MLflow Tracking

The MLflow Tracking is an API and UI for logging parameters, code versions, metrics, and output files when running your machine learning code and for later visualizing the results. MLflow Tracking provides Python , REST , R, and Java APIs.

Quickstart

If you haven't used MLflow Tracking before, we strongly recommend going through the following quickstart tutorial.

MLflow Tracking Quickstart

A great place to start to learn the fundamentals of MLflow Tracking! Learn in 5 minutes how to log, register, and load a model for inference.

Concepts

Runs

MLflow Tracking is organized around the concept of runs, which are executions of some piece of data science code, for example, a single python train.py execution. Each run records metadata (various information about your run such as metrics, parameters, start and end times) and artifacts (output files from the run such as model weights, images, etc).

Models

Models represent the trained machine learning artifacts that are produced during your runs.
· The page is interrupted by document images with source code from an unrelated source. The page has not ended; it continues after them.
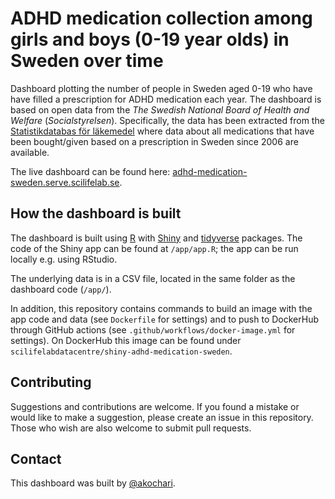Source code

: # ADHD medication collection among girls and boys (0-19 year olds) in Sweden over time 

Dashboard plotting the number of people in Sweden aged 0-19 who have have filled a prescription for ADHD medication each year. The dashboard is based on open data from the *The Swedish National Board of Health and Welfare* (*Socialstyrelsen*). Specifically, the data has been extracted from the [Statistikdatabas för läkemedel](https://sdb.socialstyrelsen.se/if_lak/val.aspx) where data about all medications that have been bought/given based on a prescription in Sweden since 2006 are available.

The live dashboard can be found here: [adhd-medication-sweden.serve.scilifelab.se](https://adhd-medication-sweden.serve.scilifelab.se/).

## How the dashboard is built

The dashboard is built using [R](https://www.r-project.org/) with [Shiny](https://shiny.rstudio.com/) and [tidyverse](https://cran.r-project.org/web/packages/tidyverse/index.html) packages. The code of the Shiny app can be found at `/app/app.R`; the app can be run locally e.g. using RStudio.

The underlying data is in a CSV file, located in the same folder as the dashboard code (`/app/`).

In addition, this repository contains commands to build an image with the app code and data (see `Dockerfile` for settings) and to push to DockerHub through GitHub actions (see `.github/workflows/docker-image.yml` for settings). On DockerHub this image can be found under `scilifelabdatacentre/shiny-adhd-medication-sweden`.

## Contributing

Suggestions and contributions are welcome. If you found a mistake or would like to make a suggestion, please create an issue in this repository. Those who wish are also welcome to submit pull requests.

## Contact

This dashboard was built by [@akochari](http://github.com/akochari/).
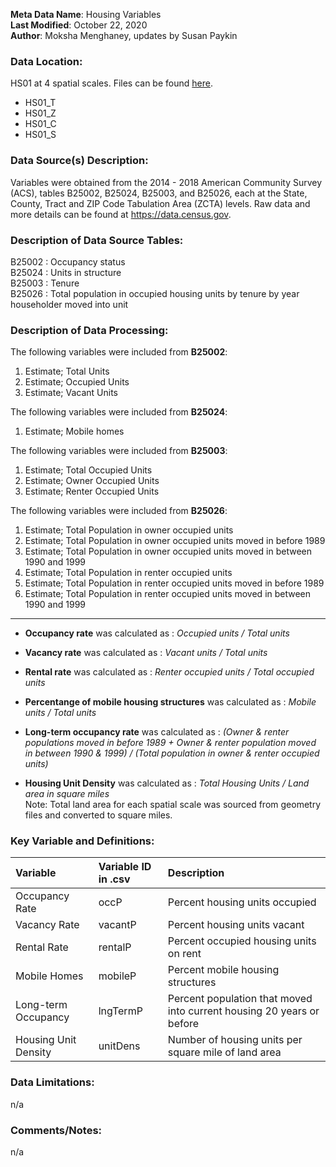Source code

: **Meta Data Name**: Housing Variables  
**Last Modified**: October 22, 2020  
**Author**: Moksha Menghaney, updates by Susan Paykin   

### Data Location: 
HS01 at 4 spatial scales. Files can be found [here](https://github.com/GeoDaCenter/opioid-policy-scan/tree/master/Policy_Scan/data_final).
* HS01_T  
* HS01_Z  
* HS01_C  
* HS01_S  

### Data Source(s) Description:  
Variables were obtained from the 2014 - 2018 American Community Survey (ACS), tables B25002, B25024, B25003, and B25026, each at the State, County, Tract and ZIP Code Tabulation Area (ZCTA) levels. Raw data and more details can be found at https://data.census.gov.

### Description of Data Source Tables:
B25002 : Occupancy status <br>
B25024 : Units in structure <br>
B25003 : Tenure <br>
B25026 : Total population in occupied housing units by tenure by year householder moved into unit

### Description of Data Processing: 
The following variables were included from **B25002**:
  1. Estimate; Total Units
  2. Estimate; Occupied Units
  3. Estimate; Vacant Units
  
The following variables were included from **B25024**:
  1. Estimate; Mobile homes
 
The following variables were included from **B25003**:
  1. Estimate; Total Occupied Units
  2. Estimate; Owner Occupied Units
  3. Estimate; Renter Occupied Units
 
The following variables were included from **B25026**:
  1. Estimate; Total Population in owner occupied units
  2. Estimate; Total Population in owner occupied units moved in before 1989
  3. Estimate; Total Population in owner occupied units moved in between 1990 and 1999
  4. Estimate; Total Population in renter occupied units
  5. Estimate; Total Population in renter occupied units moved in before 1989
  6. Estimate; Total Population in renter occupied units moved in between 1990 and 1999

----------
* **Occupancy rate** was calculated as : *Occupied units / Total units*  

* **Vacancy rate** was calculated as : *Vacant units / Total units*  

* **Rental rate** was calculated as : *Renter occupied units / Total occupied units*  

* **Percentange of mobile housing structures** was calculated as : *Mobile units / Total units*   

* **Long-term occupancy rate** was calculated as : *(Owner & renter populations moved in before 1989 + Owner & renter population moved in between 1990 & 1999) / (Total population in owner & renter occupied units)*  

* **Housing Unit Density** was calculated as : *Total Housing Units / Land area in square miles*  
Note: Total land area for each spatial scale was sourced from geometry files and converted to square miles.


### Key Variable and Definitions:
| Variable | Variable ID in .csv | Description |
|:---------|:--------------------|:------------|
| Occupancy Rate | occP | Percent housing units occupied |
| Vacancy Rate | vacantP | Percent housing units vacant |
| Rental Rate | rentalP | Percent occupied housing units on rent |
| Mobile Homes | mobileP | Percent mobile housing structures |
| Long-term Occupancy | lngTermP | Percent population that moved into current housing 20 years or before |
| Housing Unit Density | unitDens | Number of housing units per square mile of land area |

### Data Limitations:
n/a

### Comments/Notes:
n/a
Logged Models contain their own metadata and artifacts similar to runs.

Experiments

An experiment groups together runs and models for a specific task. You can create an experiment using the CLI, API, or UI. The MLflow API and UI also let you create and search for experiments. See Organizing Runs into Experiments for more details on how to organize your runs into experiments.

Tracking Runs

MLflow Tracking APIs provide a set of functions to track your runs. For example, you can call mlflow.start_run() to start a new run, then call Logging Functions such as mlflow.log_param() and mlflow.log_metric() to log parameters and metrics respectively. Please visit the Tracking API documentation for more details about using these APIs.

import mlflow

with mlflow.start_run():
    mlflow.log_param("lr", 0.001)
    # Your ml code
    ...
    mlflow.log_metric("val_loss", val_loss)
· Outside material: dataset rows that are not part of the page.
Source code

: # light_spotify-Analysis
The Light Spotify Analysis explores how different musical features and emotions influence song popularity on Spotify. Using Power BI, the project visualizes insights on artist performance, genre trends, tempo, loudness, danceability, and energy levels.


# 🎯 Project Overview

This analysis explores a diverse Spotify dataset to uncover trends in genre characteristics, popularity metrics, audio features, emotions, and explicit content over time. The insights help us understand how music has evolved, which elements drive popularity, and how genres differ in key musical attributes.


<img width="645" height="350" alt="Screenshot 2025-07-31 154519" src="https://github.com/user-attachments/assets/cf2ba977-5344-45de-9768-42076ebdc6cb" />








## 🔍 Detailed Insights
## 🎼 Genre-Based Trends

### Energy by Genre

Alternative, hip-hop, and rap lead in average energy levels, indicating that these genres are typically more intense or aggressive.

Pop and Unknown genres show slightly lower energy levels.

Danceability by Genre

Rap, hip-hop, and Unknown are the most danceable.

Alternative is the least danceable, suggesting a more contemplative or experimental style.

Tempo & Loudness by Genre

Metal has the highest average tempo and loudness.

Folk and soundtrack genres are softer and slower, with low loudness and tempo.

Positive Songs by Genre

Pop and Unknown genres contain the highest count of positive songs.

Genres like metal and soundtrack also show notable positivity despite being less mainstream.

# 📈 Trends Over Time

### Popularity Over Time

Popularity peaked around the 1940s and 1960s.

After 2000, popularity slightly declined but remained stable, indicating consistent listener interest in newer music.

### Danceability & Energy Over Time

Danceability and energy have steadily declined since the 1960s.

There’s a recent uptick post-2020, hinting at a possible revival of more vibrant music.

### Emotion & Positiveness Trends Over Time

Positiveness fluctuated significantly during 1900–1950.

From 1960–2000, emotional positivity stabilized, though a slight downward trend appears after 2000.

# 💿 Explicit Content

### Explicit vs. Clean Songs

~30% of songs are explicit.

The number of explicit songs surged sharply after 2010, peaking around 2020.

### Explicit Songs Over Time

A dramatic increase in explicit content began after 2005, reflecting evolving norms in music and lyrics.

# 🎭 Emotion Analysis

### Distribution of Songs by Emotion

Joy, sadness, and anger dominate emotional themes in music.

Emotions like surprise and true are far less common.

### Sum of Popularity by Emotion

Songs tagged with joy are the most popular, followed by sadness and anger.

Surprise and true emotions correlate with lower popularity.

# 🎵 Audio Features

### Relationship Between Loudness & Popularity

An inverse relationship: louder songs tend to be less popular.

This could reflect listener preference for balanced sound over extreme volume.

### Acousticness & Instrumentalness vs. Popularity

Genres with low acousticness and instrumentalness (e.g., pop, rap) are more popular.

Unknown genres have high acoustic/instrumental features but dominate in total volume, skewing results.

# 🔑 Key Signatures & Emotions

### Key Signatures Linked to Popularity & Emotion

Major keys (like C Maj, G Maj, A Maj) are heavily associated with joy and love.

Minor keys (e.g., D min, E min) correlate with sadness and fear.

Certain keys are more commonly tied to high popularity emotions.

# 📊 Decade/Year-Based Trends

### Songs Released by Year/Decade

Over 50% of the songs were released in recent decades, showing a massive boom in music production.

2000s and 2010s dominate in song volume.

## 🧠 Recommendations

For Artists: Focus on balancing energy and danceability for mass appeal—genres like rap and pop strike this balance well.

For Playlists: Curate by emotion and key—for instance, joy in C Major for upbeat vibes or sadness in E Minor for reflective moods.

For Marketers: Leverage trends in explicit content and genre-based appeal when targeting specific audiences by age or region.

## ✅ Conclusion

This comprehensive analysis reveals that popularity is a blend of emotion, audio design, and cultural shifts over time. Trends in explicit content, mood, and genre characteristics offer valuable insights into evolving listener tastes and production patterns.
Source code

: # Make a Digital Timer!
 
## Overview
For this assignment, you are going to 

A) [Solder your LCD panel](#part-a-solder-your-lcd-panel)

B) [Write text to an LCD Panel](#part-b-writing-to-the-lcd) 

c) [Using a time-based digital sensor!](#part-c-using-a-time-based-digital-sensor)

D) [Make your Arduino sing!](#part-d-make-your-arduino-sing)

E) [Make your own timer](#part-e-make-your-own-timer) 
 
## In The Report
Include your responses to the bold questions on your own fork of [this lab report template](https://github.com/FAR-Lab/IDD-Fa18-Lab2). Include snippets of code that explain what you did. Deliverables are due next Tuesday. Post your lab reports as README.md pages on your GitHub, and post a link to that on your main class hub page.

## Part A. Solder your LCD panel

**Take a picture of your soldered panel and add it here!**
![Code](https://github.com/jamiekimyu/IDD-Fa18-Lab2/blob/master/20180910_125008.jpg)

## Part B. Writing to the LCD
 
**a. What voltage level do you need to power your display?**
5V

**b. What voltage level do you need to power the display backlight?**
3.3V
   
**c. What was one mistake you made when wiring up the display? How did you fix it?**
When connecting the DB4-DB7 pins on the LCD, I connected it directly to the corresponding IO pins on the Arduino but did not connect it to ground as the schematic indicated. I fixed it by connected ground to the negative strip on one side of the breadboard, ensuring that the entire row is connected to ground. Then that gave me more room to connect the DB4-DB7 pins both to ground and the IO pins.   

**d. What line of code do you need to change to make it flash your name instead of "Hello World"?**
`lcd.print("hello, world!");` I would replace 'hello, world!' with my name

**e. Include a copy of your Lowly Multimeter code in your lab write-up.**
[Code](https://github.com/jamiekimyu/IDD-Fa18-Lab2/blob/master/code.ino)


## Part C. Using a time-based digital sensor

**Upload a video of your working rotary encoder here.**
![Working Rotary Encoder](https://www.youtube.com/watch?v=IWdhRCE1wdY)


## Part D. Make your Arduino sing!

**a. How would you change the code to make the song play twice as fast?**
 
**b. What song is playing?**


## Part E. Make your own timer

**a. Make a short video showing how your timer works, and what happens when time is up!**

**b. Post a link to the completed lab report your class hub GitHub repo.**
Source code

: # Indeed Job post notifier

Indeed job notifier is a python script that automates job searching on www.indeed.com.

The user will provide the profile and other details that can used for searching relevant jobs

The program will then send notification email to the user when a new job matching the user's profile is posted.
Alternatively, Auto-logging offers an ultra-quick setup for starting MLflow tracking. This powerful feature allows you to log metrics, parameters, and models without the need for explicit log statements - all you need to do is call mlflow.autolog() before your training code. Auto-logging supports popular libraries such as Scikit-learn, XGBoost, PyTorch, Keras, Spark, and more. See Automatic Logging Documentation for supported libraries and how to use auto-logging APIs with each of them.

import mlflow

mlflow.autolog()

# Your training code...

note

By default, without any particular server/database configuration, MLflow Tracking logs data to the local mlruns directory. If you want to log your runs to a different location, such as a remote database and cloud storage, in order to share your results with your team, follow the instructions in the Set up MLflow Tracking Environment section.
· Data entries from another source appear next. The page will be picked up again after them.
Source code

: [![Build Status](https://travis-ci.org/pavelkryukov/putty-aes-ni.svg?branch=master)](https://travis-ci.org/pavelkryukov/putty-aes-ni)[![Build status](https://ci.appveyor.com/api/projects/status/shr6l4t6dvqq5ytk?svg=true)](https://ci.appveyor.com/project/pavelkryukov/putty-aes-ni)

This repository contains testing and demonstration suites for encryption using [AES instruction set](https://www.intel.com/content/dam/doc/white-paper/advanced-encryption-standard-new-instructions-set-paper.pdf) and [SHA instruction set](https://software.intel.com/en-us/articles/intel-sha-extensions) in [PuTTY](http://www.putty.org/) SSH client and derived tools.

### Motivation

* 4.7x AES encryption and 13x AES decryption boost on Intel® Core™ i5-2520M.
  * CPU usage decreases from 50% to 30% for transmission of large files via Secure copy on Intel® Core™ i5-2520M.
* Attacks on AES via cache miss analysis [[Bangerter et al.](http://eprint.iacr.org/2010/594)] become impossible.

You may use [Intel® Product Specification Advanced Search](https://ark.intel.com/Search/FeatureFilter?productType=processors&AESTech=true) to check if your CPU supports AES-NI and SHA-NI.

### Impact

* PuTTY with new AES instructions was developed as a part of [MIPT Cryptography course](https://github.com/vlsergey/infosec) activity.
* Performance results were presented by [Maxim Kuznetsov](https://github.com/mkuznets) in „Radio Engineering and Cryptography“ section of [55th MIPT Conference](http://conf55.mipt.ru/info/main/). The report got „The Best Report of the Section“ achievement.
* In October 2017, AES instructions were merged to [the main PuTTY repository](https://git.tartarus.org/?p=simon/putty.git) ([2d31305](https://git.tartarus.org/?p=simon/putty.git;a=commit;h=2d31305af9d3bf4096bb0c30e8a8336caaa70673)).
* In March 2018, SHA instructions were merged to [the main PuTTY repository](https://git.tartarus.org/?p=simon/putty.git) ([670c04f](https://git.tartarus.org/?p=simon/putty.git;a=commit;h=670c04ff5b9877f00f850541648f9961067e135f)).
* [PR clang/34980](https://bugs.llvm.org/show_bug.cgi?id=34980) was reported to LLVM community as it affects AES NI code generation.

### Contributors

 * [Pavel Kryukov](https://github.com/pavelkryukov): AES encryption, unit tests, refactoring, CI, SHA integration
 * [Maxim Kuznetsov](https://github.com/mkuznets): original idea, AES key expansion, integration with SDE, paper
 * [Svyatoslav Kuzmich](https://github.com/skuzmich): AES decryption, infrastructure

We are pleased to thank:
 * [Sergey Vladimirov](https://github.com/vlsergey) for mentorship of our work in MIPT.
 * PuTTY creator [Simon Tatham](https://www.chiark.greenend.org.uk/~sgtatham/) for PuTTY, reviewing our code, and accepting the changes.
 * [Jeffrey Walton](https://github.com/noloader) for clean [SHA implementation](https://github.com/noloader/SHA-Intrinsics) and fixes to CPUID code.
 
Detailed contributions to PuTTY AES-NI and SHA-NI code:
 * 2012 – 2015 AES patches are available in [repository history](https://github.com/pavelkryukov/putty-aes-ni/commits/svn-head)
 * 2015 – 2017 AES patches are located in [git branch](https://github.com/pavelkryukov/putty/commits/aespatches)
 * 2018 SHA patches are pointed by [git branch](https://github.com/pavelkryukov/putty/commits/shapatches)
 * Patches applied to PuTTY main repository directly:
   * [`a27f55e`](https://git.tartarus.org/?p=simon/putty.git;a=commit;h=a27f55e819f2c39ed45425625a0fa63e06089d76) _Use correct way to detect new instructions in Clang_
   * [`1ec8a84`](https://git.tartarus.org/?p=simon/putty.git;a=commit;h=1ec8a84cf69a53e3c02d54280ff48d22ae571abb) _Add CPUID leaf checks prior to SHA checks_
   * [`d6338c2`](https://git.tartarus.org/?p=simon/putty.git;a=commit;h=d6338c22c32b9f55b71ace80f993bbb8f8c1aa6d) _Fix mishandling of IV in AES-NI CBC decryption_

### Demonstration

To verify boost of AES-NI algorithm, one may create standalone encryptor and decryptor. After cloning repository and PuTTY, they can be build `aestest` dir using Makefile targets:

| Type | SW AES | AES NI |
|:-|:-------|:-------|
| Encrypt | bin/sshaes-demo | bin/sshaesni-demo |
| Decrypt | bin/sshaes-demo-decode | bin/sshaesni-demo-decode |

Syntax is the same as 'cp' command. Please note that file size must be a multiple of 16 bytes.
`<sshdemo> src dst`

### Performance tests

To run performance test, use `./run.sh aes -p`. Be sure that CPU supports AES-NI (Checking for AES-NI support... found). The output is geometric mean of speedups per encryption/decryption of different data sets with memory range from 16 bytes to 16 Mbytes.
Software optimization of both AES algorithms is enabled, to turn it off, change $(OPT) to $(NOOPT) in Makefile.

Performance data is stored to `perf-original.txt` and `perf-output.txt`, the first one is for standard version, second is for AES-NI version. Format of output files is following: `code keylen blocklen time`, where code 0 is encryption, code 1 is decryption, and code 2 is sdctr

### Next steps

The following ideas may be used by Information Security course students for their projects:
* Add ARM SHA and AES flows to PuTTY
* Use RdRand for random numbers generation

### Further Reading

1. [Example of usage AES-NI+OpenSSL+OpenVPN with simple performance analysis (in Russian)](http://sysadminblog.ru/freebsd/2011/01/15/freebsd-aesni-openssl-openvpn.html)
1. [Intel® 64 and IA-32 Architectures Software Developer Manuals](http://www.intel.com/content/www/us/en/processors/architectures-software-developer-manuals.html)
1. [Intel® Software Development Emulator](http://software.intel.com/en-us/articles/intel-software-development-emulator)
Searching Logged Models Programmatically

MLflow 3 introduces powerful model search capabilities through mlflow.search_logged_models(). This API allows you to find specific models across your experiments based on performance metrics, parameters, and model attributes using SQL-like syntax.

import mlflow

# Find high-performing models across experiments
top_models = mlflow.search_logged_models(
    experiment_ids=["1", "2"],
    filter_string="metrics.accuracy > 0.95 AND params.model_type = 'RandomForest'",
    order_by=[{"field_name": "metrics.f1_score", "ascending": False}],
    max_results=5,
)

# Get the best model for deployment
best_model = mlflow.search_logged_models(
    experiment_ids=["1"],
    filter_string="metrics.accuracy > 0.9",
    max_results=1,
    order_by=[{"field_name": "metrics.accuracy", "ascending": False}],
    output_format="list",
)[0]

# Load the best model directly
loaded_model = mlflow.pyfunc.load_model(f"models:/{best_model.model_id}")

Key Features:

SQL-like filtering: Use metrics., params., and attribute prefixes to build complex queries
Dataset-aware search: Filter metrics based on specific datasets for fair model comparison
Flexible ordering: Sort by multiple criteria to find the best models
Direct model loading: Use the new models:/<model_id> URI format for immediate model access

For comprehensive examples and advanced search patterns, see the Search Logged Models Guide.

Querying Runs Programmatically

You can also access all of the functions in the Tracking UI programmatically with MlflowClient.

For example, the following code snippet search for runs that has the best validation loss among all runs in the experiment.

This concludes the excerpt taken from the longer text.